SNP anger as EU says a breakaway Scotland will have to reapply to joinEuropean Commission letter to House of Lords says Scotland's membership will 'cease to apply' if it breaks away from the UKSpanish government would block entry, fearing it would embolden Catalonian separatists
00:37 GMT, 7 December 2012
First Minister Alex Salmond has insisted an independent Scotland would automatically join the EU – something Brussels disputes
Nationalists have reacted angrily to a warning that an independent Scotland would have to re-apply to the European Union.
Eurocrats say Scotland would not have automatic membership if Scots decide to break away in the 2014 independence referendum.
A leaked letter from the European Commission said the UK’s EU membership would ‘cease to apply’ to an independent Scotland.
The letter, seen by The Scotsman newspaper, was destined for the Lords economic affairs sub-committee.
It stated: ‘If a territory of a member state ceases to be part of that member state because it has become an independent state, then the treaties would cease to apply to that territory.’
But Scottish National Party members insisted they would have to ‘renegotiate’ rather than re-apply for membership.
Finance secretary John Swinney said Scotland would still be part of the UK in the immediate aftermath of a vote for independence.
He added: ‘Scotland would not be applying for membership.
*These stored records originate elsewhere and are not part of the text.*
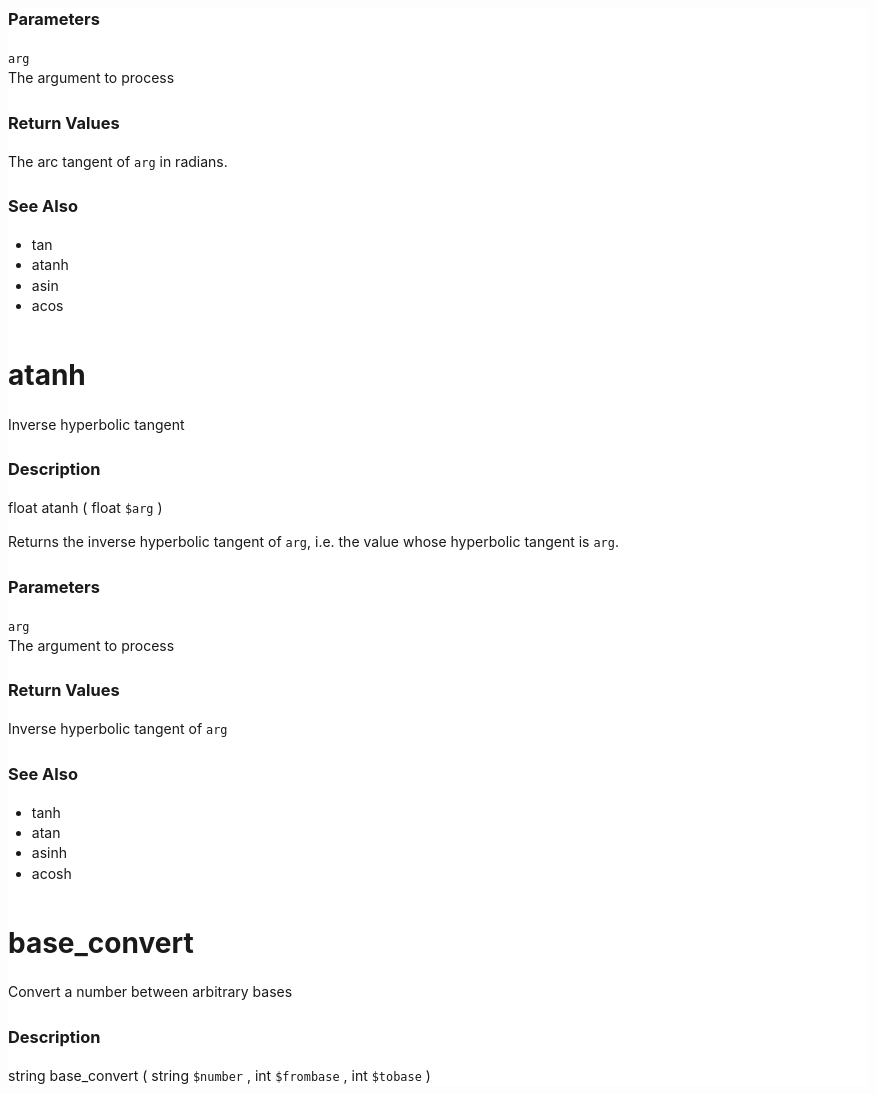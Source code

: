 ### Parameters

`arg`  
The argument to process

### Return Values

The arc tangent of `arg` in radians.

### See Also

-   <span class="function">tan</span>
-   <span class="function">atanh</span>
-   <span class="function">asin</span>
-   <span class="function">acos</span>

atanh
=====

Inverse hyperbolic tangent

### Description

<span class="type">float</span> <span class="methodname">atanh</span> (
<span class="methodparam"><span class="type">float</span> `$arg`</span>
)

Returns the inverse hyperbolic tangent of `arg`, i.e. the value whose
hyperbolic tangent is `arg`.

### Parameters

`arg`  
The argument to process

### Return Values

Inverse hyperbolic tangent of `arg`

### See Also

-   <span class="function">tanh</span>
-   <span class="function">atan</span>
-   <span class="function">asinh</span>
-   <span class="function">acosh</span>

base\_convert
=============

Convert a number between arbitrary bases

### Description

<span class="type">string</span> <span
class="methodname">base\_convert</span> ( <span
class="methodparam"><span class="type">string</span> `$number`</span> ,
<span class="methodparam"><span class="type">int</span>
`$frombase`</span> , <span class="methodparam"><span
class="type">int</span> `$tobase`</span> )

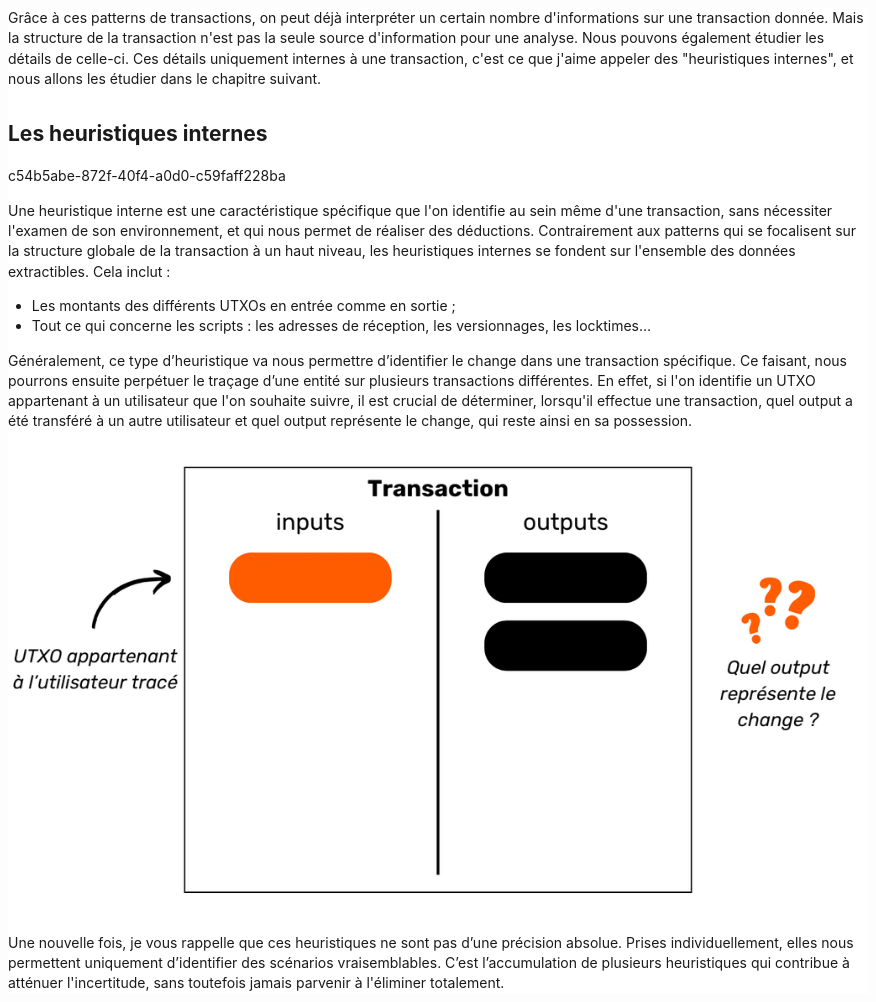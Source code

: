 Grâce à ces patterns de transactions, on peut déjà interpréter un certain nombre d'informations sur une transaction donnée. Mais la structure de la transaction n'est pas la seule source d'information pour une analyse. Nous pouvons également étudier les détails de celle-ci. Ces détails uniquement internes à une transaction, c'est ce que j'aime appeler des "heuristiques internes", et nous allons les étudier dans le chapitre suivant.

## Les heuristiques internes 
<chapterId>c54b5abe-872f-40f4-a0d0-c59faff228ba</chapterId>

Une heuristique interne est une caractéristique spécifique que l'on identifie au sein même d'une transaction, sans nécessiter l'examen de son environnement, et qui nous permet de réaliser des déductions. Contrairement aux patterns qui se focalisent sur la structure globale de la transaction à un haut niveau, les heuristiques internes se fondent sur l'ensemble des données extractibles. Cela inclut :
- Les montants des différents UTXOs en entrée comme en sortie ;
- Tout ce qui concerne les scripts : les adresses de réception, les versionnages, les locktimes…

Généralement, ce type d’heuristique va nous permettre d’identifier le change dans une transaction spécifique. Ce faisant, nous pourrons ensuite perpétuer le traçage d’une entité sur plusieurs transactions différentes. En effet, si l'on identifie un UTXO appartenant à un utilisateur que l'on souhaite suivre, il est crucial de déterminer, lorsqu'il effectue une transaction, quel output a été transféré à un autre utilisateur et quel output représente le change, qui reste ainsi en sa possession.

![BTC204](assets/fr/33/01.webp)

Une nouvelle fois, je vous rappelle que ces heuristiques ne sont pas d’une précision absolue. Prises individuellement, elles nous permettent uniquement d’identifier des scénarios vraisemblables. C’est l’accumulation de plusieurs heuristiques qui contribue à atténuer l'incertitude, sans toutefois jamais parvenir à l'éliminer totalement.
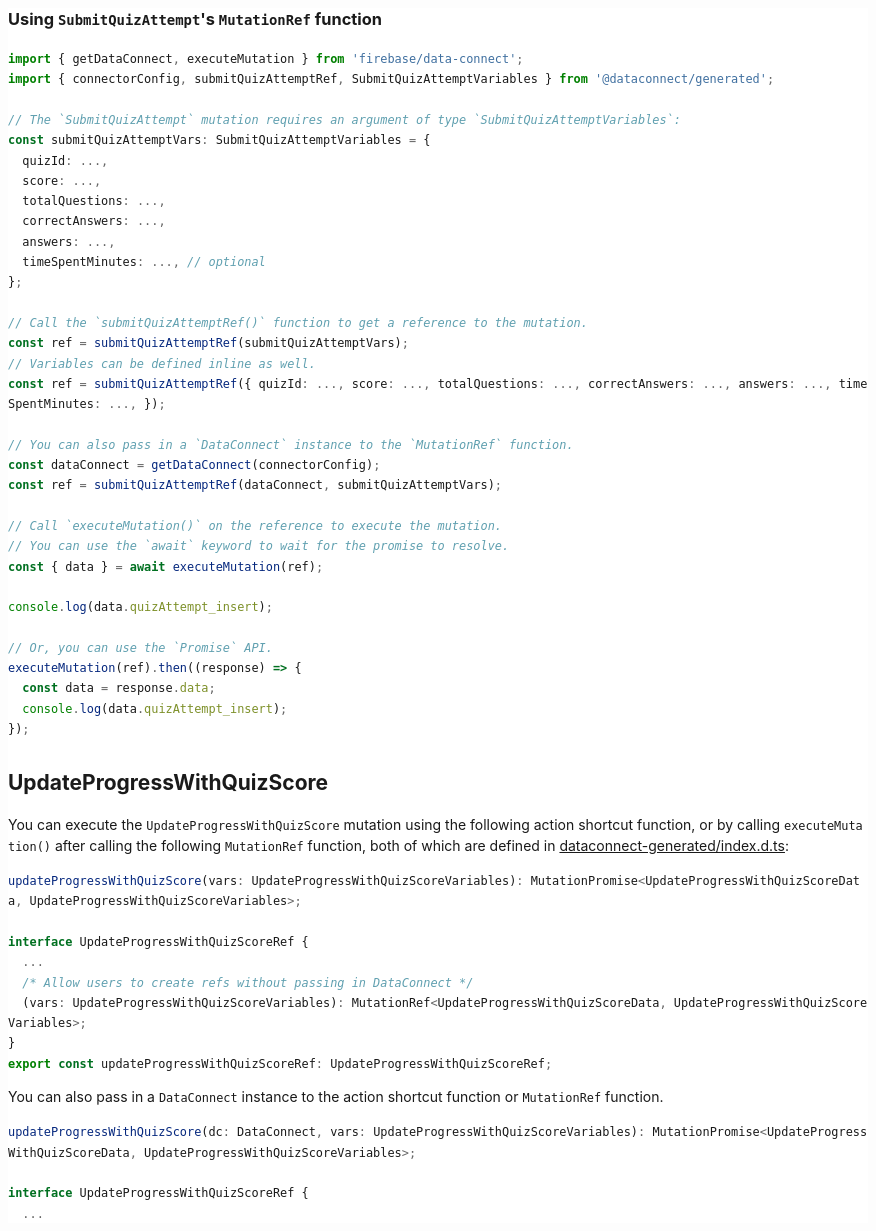### Using `SubmitQuizAttempt`'s `MutationRef` function

```typescript
import { getDataConnect, executeMutation } from 'firebase/data-connect';
import { connectorConfig, submitQuizAttemptRef, SubmitQuizAttemptVariables } from '@dataconnect/generated';

// The `SubmitQuizAttempt` mutation requires an argument of type `SubmitQuizAttemptVariables`:
const submitQuizAttemptVars: SubmitQuizAttemptVariables = {
  quizId: ..., 
  score: ..., 
  totalQuestions: ..., 
  correctAnswers: ..., 
  answers: ..., 
  timeSpentMinutes: ..., // optional
};

// Call the `submitQuizAttemptRef()` function to get a reference to the mutation.
const ref = submitQuizAttemptRef(submitQuizAttemptVars);
// Variables can be defined inline as well.
const ref = submitQuizAttemptRef({ quizId: ..., score: ..., totalQuestions: ..., correctAnswers: ..., answers: ..., timeSpentMinutes: ..., });

// You can also pass in a `DataConnect` instance to the `MutationRef` function.
const dataConnect = getDataConnect(connectorConfig);
const ref = submitQuizAttemptRef(dataConnect, submitQuizAttemptVars);

// Call `executeMutation()` on the reference to execute the mutation.
// You can use the `await` keyword to wait for the promise to resolve.
const { data } = await executeMutation(ref);

console.log(data.quizAttempt_insert);

// Or, you can use the `Promise` API.
executeMutation(ref).then((response) => {
  const data = response.data;
  console.log(data.quizAttempt_insert);
});
```

## UpdateProgressWithQuizScore
You can execute the `UpdateProgressWithQuizScore` mutation using the following action shortcut function, or by calling `executeMutation()` after calling the following `MutationRef` function, both of which are defined in [dataconnect-generated/index.d.ts](./index.d.ts):
```typescript
updateProgressWithQuizScore(vars: UpdateProgressWithQuizScoreVariables): MutationPromise<UpdateProgressWithQuizScoreData, UpdateProgressWithQuizScoreVariables>;

interface UpdateProgressWithQuizScoreRef {
  ...
  /* Allow users to create refs without passing in DataConnect */
  (vars: UpdateProgressWithQuizScoreVariables): MutationRef<UpdateProgressWithQuizScoreData, UpdateProgressWithQuizScoreVariables>;
}
export const updateProgressWithQuizScoreRef: UpdateProgressWithQuizScoreRef;
```
You can also pass in a `DataConnect` instance to the action shortcut function or `MutationRef` function.
```typescript
updateProgressWithQuizScore(dc: DataConnect, vars: UpdateProgressWithQuizScoreVariables): MutationPromise<UpdateProgressWithQuizScoreData, UpdateProgressWithQuizScoreVariables>;

interface UpdateProgressWithQuizScoreRef {
  ...
```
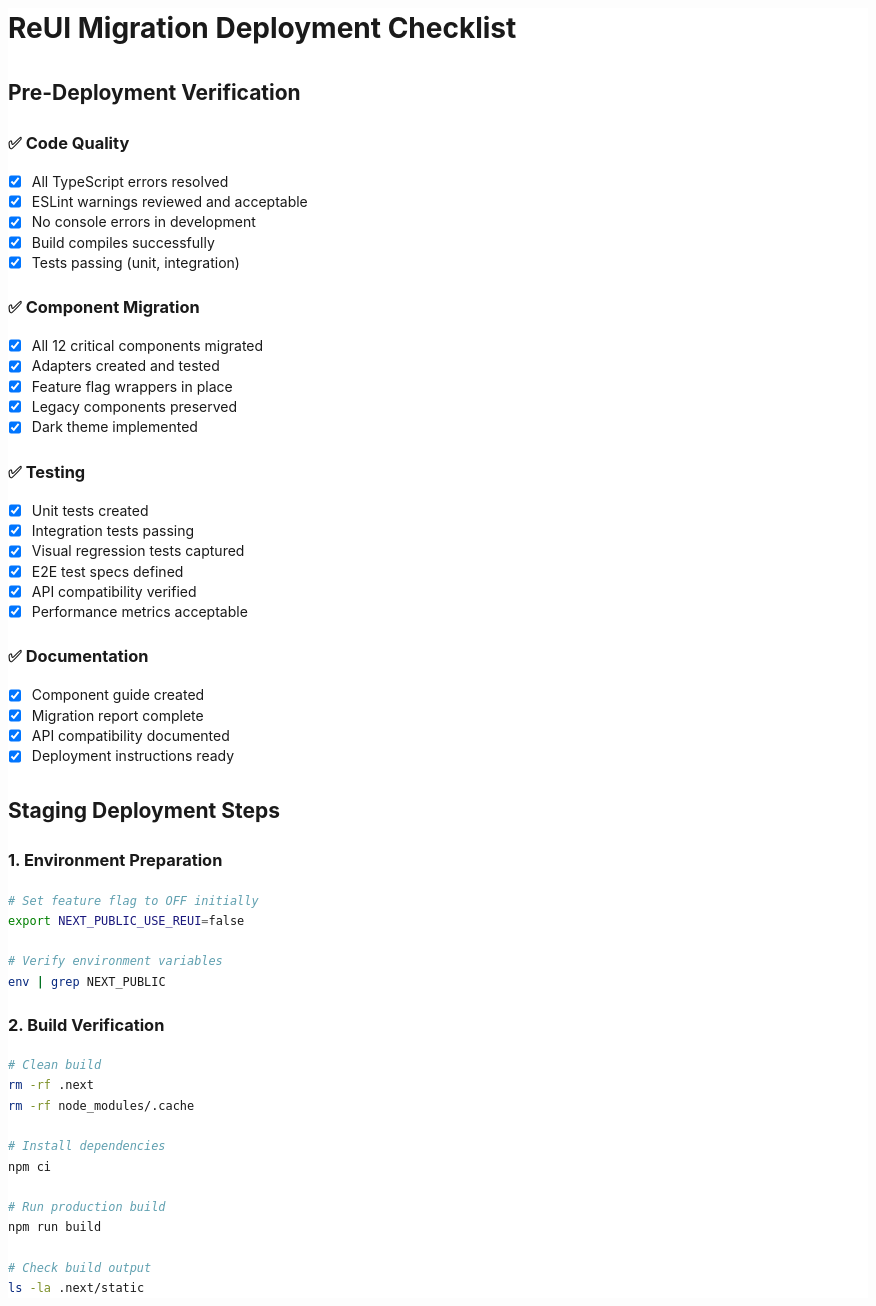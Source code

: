 # ReUI Migration Deployment Checklist

## Pre-Deployment Verification

### ✅ Code Quality
- [x] All TypeScript errors resolved
- [x] ESLint warnings reviewed and acceptable
- [x] No console errors in development
- [x] Build compiles successfully
- [x] Tests passing (unit, integration)

### ✅ Component Migration
- [x] All 12 critical components migrated
- [x] Adapters created and tested
- [x] Feature flag wrappers in place
- [x] Legacy components preserved
- [x] Dark theme implemented

### ✅ Testing
- [x] Unit tests created
- [x] Integration tests passing
- [x] Visual regression tests captured
- [x] E2E test specs defined
- [x] API compatibility verified
- [x] Performance metrics acceptable

### ✅ Documentation
- [x] Component guide created
- [x] Migration report complete
- [x] API compatibility documented
- [x] Deployment instructions ready

## Staging Deployment Steps

### 1. Environment Preparation

```bash
# Set feature flag to OFF initially
export NEXT_PUBLIC_USE_REUI=false

# Verify environment variables
env | grep NEXT_PUBLIC
```

### 2. Build Verification

```bash
# Clean build
rm -rf .next
rm -rf node_modules/.cache

# Install dependencies
npm ci

# Run production build
npm run build

# Check build output
ls -la .next/static
```

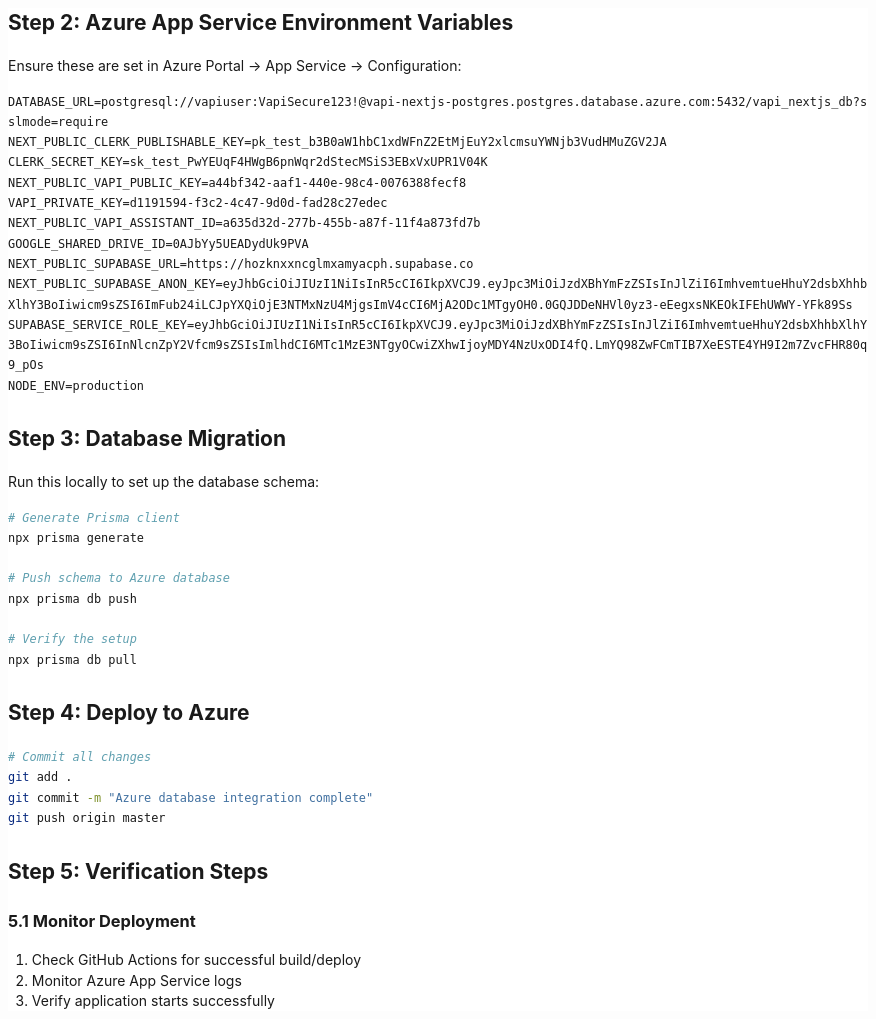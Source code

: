 ## Step 2: Azure App Service Environment Variables

Ensure these are set in Azure Portal → App Service → Configuration:

```env
DATABASE_URL=postgresql://vapiuser:VapiSecure123!@vapi-nextjs-postgres.postgres.database.azure.com:5432/vapi_nextjs_db?sslmode=require
NEXT_PUBLIC_CLERK_PUBLISHABLE_KEY=pk_test_b3B0aW1hbC1xdWFnZ2EtMjEuY2xlcmsuYWNjb3VudHMuZGV2JA
CLERK_SECRET_KEY=sk_test_PwYEUqF4HWgB6pnWqr2dStecMSiS3EBxVxUPR1V04K
NEXT_PUBLIC_VAPI_PUBLIC_KEY=a44bf342-aaf1-440e-98c4-0076388fecf8
VAPI_PRIVATE_KEY=d1191594-f3c2-4c47-9d0d-fad28c27edec
NEXT_PUBLIC_VAPI_ASSISTANT_ID=a635d32d-277b-455b-a87f-11f4a873fd7b
GOOGLE_SHARED_DRIVE_ID=0AJbYy5UEADydUk9PVA
NEXT_PUBLIC_SUPABASE_URL=https://hozknxxncglmxamyacph.supabase.co
NEXT_PUBLIC_SUPABASE_ANON_KEY=eyJhbGciOiJIUzI1NiIsInR5cCI6IkpXVCJ9.eyJpc3MiOiJzdXBhYmFzZSIsInJlZiI6ImhvemtueHhuY2dsbXhhbXlhY3BoIiwicm9sZSI6ImFub24iLCJpYXQiOjE3NTMxNzU4MjgsImV4cCI6MjA2ODc1MTgyOH0.0GQJDDeNHVl0yz3-eEegxsNKEOkIFEhUWWY-YFk89Ss
SUPABASE_SERVICE_ROLE_KEY=eyJhbGciOiJIUzI1NiIsInR5cCI6IkpXVCJ9.eyJpc3MiOiJzdXBhYmFzZSIsInJlZiI6ImhvemtueHhuY2dsbXhhbXlhY3BoIiwicm9sZSI6InNlcnZpY2Vfcm9sZSIsImlhdCI6MTc1MzE3NTgyOCwiZXhwIjoyMDY4NzUxODI4fQ.LmYQ98ZwFCmTIB7XeESTE4YH9I2m7ZvcFHR80q9_pOs
NODE_ENV=production
```

## Step 3: Database Migration

Run this locally to set up the database schema:

```bash
# Generate Prisma client
npx prisma generate

# Push schema to Azure database
npx prisma db push

# Verify the setup
npx prisma db pull
```

## Step 4: Deploy to Azure

```bash
# Commit all changes
git add .
git commit -m "Azure database integration complete"
git push origin master
```

## Step 5: Verification Steps

### 5.1 Monitor Deployment
1. Check GitHub Actions for successful build/deploy
2. Monitor Azure App Service logs
3. Verify application starts successfully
Scotland is already a member of the European Union, our citizens are EU citizens today, we follow all of the EU relevant provisions that we are required to follow.
‘Assuming there is a yes vote, Scotland will still be at that stage a part of the UK, and what we have always accepted is there has to be a negotiation about the details and the terms of Scotland’s membership of the EU.
‘But crucially that would be taking place at a time when we are still part of the UK, and still part of the EU of which we have been members for 40 years.’
He told the BBC’s Good Morning Scotland there was an important distinction between Scotland ‘applying’ and ‘negotiating’.
But Manuel Barroso, the president of the European commission, appeared to confirm that membership treaties would no longer apply to a newly independent country.
The Scottish independence referendum is being held in autumn 2014, when Mr Salmond hopes to capitalise on a patriotic mood marking 700th anniversary of the Battle of Bannockburn
In a written answer to Scottish Labour MEP David Martin, Mr Barroso referred to previous legal advice issued in 2004.
An independent Scotland would also have to be unanimously approved for membership by all other EU countries.
But Spain, Belgium and Cyprus could be reluctant to do so as they are battling with nationalists at home.
Spanish foreign minister Jose Manuel
Garcia-Margallo suggested in October that Scotland ‘would have to get to
the back of the queue’ if it wanted to re-apply to the EU.